The average professional spends 28% of their working week on email. That's over 11 hours. Most of that time isn't thinking — it's the mechanical labour of translating a clear idea in your head into polished, professional words on a screen.
That's exactly what AI is extraordinarily good at. In this lesson, you'll learn how to brief the AI on any email so it produces a draft that actually sounds like you — and use the refinement tools to tighten it until it's exactly right.
Email is personal. The AI needs to know the relationship (who is this person to you?), the outcome you want (what should the reader do or feel?), and the tone (is this a client, a colleague, a stranger?). Give it those three things and you'll get something usable in seconds.
This isn't a generic exercise. Pick a real email you have to write — something sitting in your drafts, something you've been putting off, or something you need to send today. Fill in the details below and let the AI write it for you. Then we'll refine it together.
Once you understand what the AI needs to write a great email, you can apply it to any situation. The pattern is always the same:
Recipient + relationship → who is this person to you?
Situation → what's the context and history?
Outcome → what do you want the reader to do or feel after reading?
Tone → how should it sound?
Constraints → length, what to include, what to avoid
Don't expect the first draft to be perfect — expect it to be 80% there. The remaining 20% is one or two targeted refinements: "make it shorter", "make the ask clearer", "remove the apology at the start". That loop usually takes 90 seconds and produces something you're genuinely happy to send.

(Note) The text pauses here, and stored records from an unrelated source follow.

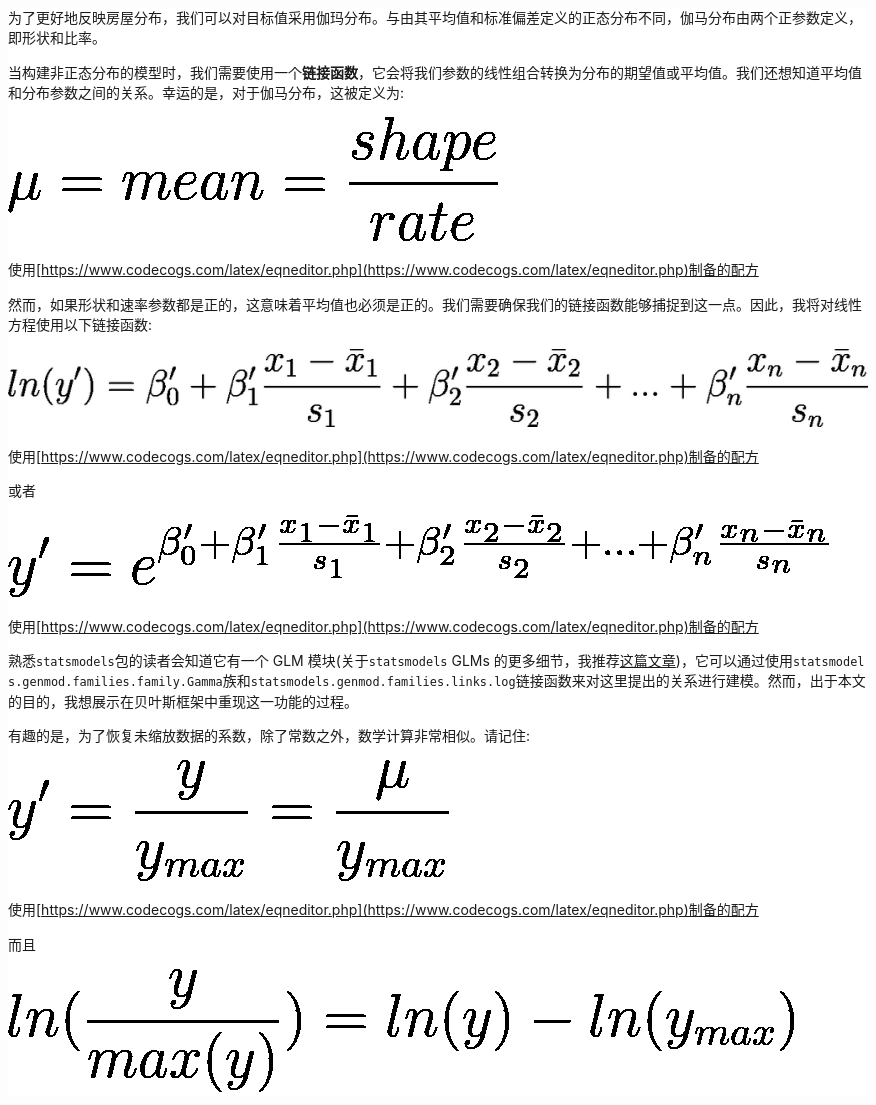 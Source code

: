 为了更好地反映房屋分布，我们可以对目标值采用伽玛分布。与由其平均值和标准偏差定义的正态分布不同，伽马分布由两个正参数定义，即形状和比率。

当构建非正态分布的模型时，我们需要使用一个**链接函数**，它会将我们参数的线性组合转换为分布的期望值或平均值。我们还想知道平均值和分布参数之间的关系。幸运的是，对于伽马分布，这被定义为:

![](img/f2accf48b02d75d58f148eadc5b595b5.png)

使用[https://www.codecogs.com/latex/eqneditor.php](https://www.codecogs.com/latex/eqneditor.php)制备的配方

然而，如果形状和速率参数都是正的，这意味着平均值也必须是正的。我们需要确保我们的链接函数能够捕捉到这一点。因此，我将对线性方程使用以下链接函数:

![](img/44bac432953284821e6d072d5a77c57e.png)

使用[https://www.codecogs.com/latex/eqneditor.php](https://www.codecogs.com/latex/eqneditor.php)制备的配方

或者

![](img/8d9d8b3cbf6557d1a543650efb630f51.png)

使用[https://www.codecogs.com/latex/eqneditor.php](https://www.codecogs.com/latex/eqneditor.php)制备的配方

熟悉`statsmodels`包的读者会知道它有一个 GLM 模块(关于`statsmodels` GLMs 的更多细节，我推荐[这篇文章](/generalized-linear-models-9cbf848bb8ab))，它可以通过使用`statsmodels.genmod.families.family.Gamma`族和`statsmodels.genmod.families.links.log`链接函数来对这里提出的关系进行建模。然而，出于本文的目的，我想展示在贝叶斯框架中重现这一功能的过程。

有趣的是，为了恢复未缩放数据的系数，除了常数之外，数学计算非常相似。请记住:

![](img/80563557a5c8c42c347a4ee1da4a8cde.png)

使用[https://www.codecogs.com/latex/eqneditor.php](https://www.codecogs.com/latex/eqneditor.php)制备的配方

而且

![](img/39dc6352ea473269e38ecd7b81851e34.png)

Awkward but necessary. Give AI the amount owed, how many days overdue, whether it's first or second chase, and the relationship — it will hit exactly the right tone of firm but not aggressive.
Declining requests gracefully is hard. Tell the AI what you're saying no to, why, and what (if anything) you can offer instead. It handles the delicate balance of being clear without being cold.

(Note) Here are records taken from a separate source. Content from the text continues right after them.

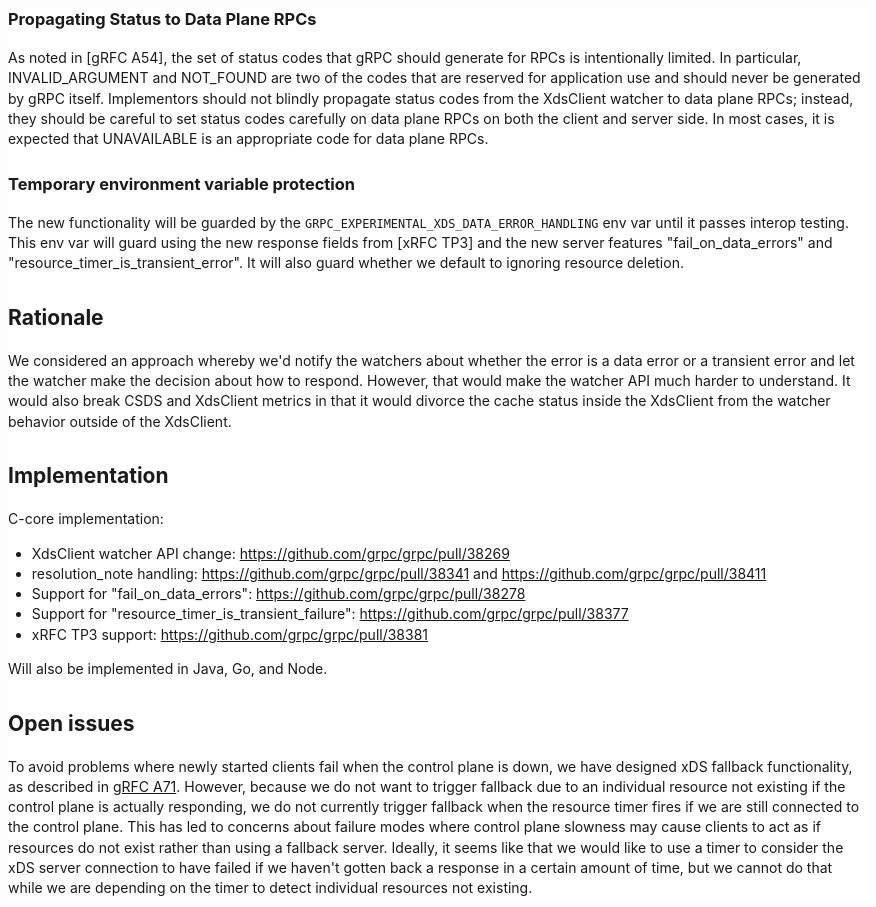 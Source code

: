 ### Propagating Status to Data Plane RPCs

As noted in [gRFC A54], the set of status codes that gRPC should generate
for RPCs is intentionally limited.  In particular, INVALID_ARGUMENT and
NOT_FOUND are two of the codes that are reserved for application use
and should never be generated by gRPC itself.  Implementors should not
blindly propagate status codes from the XdsClient watcher to data plane
RPCs; instead, they should be careful to set status codes carefully on
data plane RPCs on both the client and server side.  In most cases, it
is expected that UNAVAILABLE is an appropriate code for data plane RPCs.

### Temporary environment variable protection

The new functionality will be guarded by the
`GRPC_EXPERIMENTAL_XDS_DATA_ERROR_HANDLING` env var until it passes
interop testing.  This env var will guard using the new response fields
from [xRFC TP3] and the new server features "fail_on_data_errors" and
"resource_timer_is_transient_error".  It will also guard whether we
default to ignoring resource deletion.

## Rationale

We considered an approach whereby we'd notify the watchers about whether
the error is a data error or a transient error and let the watcher make
the decision about how to respond.  However, that would make the watcher
API much harder to understand.  It would also break CSDS and XdsClient
metrics in that it would divorce the cache status inside the XdsClient
from the watcher behavior outside of the XdsClient.

## Implementation

C-core implementation:
- XdsClient watcher API change: https://github.com/grpc/grpc/pull/38269
- resolution_note handling: https://github.com/grpc/grpc/pull/38341 and
  https://github.com/grpc/grpc/pull/38411
- Support for "fail_on_data_errors": https://github.com/grpc/grpc/pull/38278
- Support for "resource_timer_is_transient_failure": https://github.com/grpc/grpc/pull/38377
- xRFC TP3 support: https://github.com/grpc/grpc/pull/38381

Will also be implemented in Java, Go, and Node.

## Open issues

To avoid problems where newly started clients fail when the control plane
is down, we have designed xDS fallback functionality, as described in
[gRFC A71](A71-xds-fallback.md).  However, because we do not want to
trigger fallback due to an individual resource not existing if the control
plane is actually responding, we do not currently trigger fallback when
the resource timer fires if we are still connected to the control plane.
This has led to concerns about failure modes where control plane slowness
may cause clients to act as if resources do not exist rather than using a
fallback server.  Ideally, it seems like that we would like to use a timer
to consider the xDS server connection to have failed if we haven't gotten
back a response in a certain amount of time, but we cannot do that while
we are depending on the timer to detect individual resources not existing.


[^1]: Note that gRFC A57 primarily addresses transient errors, while the
[gRFC A53]: A53-xds-ignore-resource-deletion.md
[gRFC A57]: A57-xds-client-failure-mode-behavior.md
[gRFC A40]: A40-csds-support.md
[gRFC A78]: A78-grpc-metrics-wrr-pf-xds.md
[gRFC A54]: A54-restrict-control-plane-status-codes.md
[gRFC A61]: A61-IPv4-IPv6-dualstack-backends.md
[gRFC A74]: A74-xds-config-tears.md
[xRFC TP3]: https://github.com/cncf/xds/blob/main/proposals/TP3-xds-error-propagation.md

Give AI the person you're reaching out to, what you want, and any genuine connection you have to their work. Ask it to write something that doesn't sound like a template — and specifically to avoid any opener that starts with "I hope this finds you well".
Feedback, corrections, conflict. These are the emails that sit in drafts for days. Tell the AI the situation, what outcome you want, and the relationship dynamic — it will find language you wouldn't have thought of yourself.
Brief the AI like you'd brief a skilled assistant. Recipient, situation, outcome, tone. That's all it needs. The time you save is immediate and compounding.